Les deux challenges des bureaux en sous-sol

« Des points relais pour le e-commerce, de la petite logistique, des solutions de stockage type ‘une pièce en plus’, l’hébergement de data centers ou même de l’agriculture hors-sol avec de la culture de champignons qui ne nécessite pas de lumière, sont régulièrement envisagés, explique Georges-Étienne Faure. Chez Nexity, nous avons pris le parti de ‘creuser’ une piste, celle de développer l’offre de bureaux dans les parkings réaménagés ». Un projet cher à Nicolas Mahé architecte programmiste chez le promoteur, et qui planche sur la transformation de certaines zones de parkings en surfaces tertiaires. « On estime qu’il manque environ 500.000 mètres carrés de bureaux à dans Paris Intramuros », explique-t-il, avant de détailler son idée : transformer les surfaces de parking sous-exploitées en espaces de bureaux et de service.

« Deux challenges principaux sont à relever. Le premier est d’ordre technique, et saute aux yeux, explique l’architecte. C’est le problème de la lumière. On travaille sur des descentes de patio, des puits de lumière à même d’offrir son accès à tous les occupants.
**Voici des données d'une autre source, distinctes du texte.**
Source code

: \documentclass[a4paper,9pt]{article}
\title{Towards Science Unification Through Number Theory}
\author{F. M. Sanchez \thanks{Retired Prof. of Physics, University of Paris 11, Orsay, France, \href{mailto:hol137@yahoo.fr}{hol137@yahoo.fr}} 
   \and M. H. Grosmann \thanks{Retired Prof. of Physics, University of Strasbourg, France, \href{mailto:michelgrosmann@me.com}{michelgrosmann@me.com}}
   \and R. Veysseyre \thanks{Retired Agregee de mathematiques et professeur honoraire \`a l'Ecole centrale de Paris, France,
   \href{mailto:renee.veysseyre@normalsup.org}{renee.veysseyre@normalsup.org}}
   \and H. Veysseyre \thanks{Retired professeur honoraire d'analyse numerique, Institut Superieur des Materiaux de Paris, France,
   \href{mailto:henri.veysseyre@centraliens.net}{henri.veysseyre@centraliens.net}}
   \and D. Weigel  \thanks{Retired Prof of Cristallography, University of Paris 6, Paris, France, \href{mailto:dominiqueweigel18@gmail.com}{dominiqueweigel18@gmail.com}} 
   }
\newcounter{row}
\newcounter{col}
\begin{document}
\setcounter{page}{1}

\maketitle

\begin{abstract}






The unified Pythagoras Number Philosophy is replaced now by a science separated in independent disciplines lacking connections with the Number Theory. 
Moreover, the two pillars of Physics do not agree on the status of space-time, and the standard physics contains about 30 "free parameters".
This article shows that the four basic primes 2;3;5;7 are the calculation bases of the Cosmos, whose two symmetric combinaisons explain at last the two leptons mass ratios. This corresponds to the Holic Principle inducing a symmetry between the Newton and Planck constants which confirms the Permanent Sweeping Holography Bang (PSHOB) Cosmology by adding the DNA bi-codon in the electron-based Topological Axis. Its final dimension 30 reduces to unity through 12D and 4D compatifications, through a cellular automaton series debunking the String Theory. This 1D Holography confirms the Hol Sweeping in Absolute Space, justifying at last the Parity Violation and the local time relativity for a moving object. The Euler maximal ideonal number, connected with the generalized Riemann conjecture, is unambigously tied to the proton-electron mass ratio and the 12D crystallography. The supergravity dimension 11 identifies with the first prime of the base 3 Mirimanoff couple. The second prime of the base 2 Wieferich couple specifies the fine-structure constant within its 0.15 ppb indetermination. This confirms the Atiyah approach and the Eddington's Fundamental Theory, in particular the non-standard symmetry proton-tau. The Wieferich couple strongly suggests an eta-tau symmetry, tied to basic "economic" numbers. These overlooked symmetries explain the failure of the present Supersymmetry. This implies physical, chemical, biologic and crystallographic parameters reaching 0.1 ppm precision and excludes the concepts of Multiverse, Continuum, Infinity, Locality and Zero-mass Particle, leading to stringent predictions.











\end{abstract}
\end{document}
Le second est la question des usages. Les bureaux accueillent de plus en plus de nouveaux services : un centre de fitness, des conciergeries, des espaces de co-working, des business center… » Des solutions existent pour aménager ces espaces en sous-sol, car aujourd’hui, les villes peinent à se développer vers le haut. « Le sous-terrain offre aussi un avantage en termes de frugalité, puisqu’il y a moins besoin de chauffer en hiver, et les espaces sont plus facilement réfrigérables l’été », renchérit Nicolas Mahé. Tout pour plaire, donc, notamment à Paris, où le gabarit haussmannien, limité en hauteur, est le standard : « Il est tout à fait possible d’y développer des bureaux en sous-sol, tout en préservant le patrimoine architectural qui fait la spécificité de la capitale ».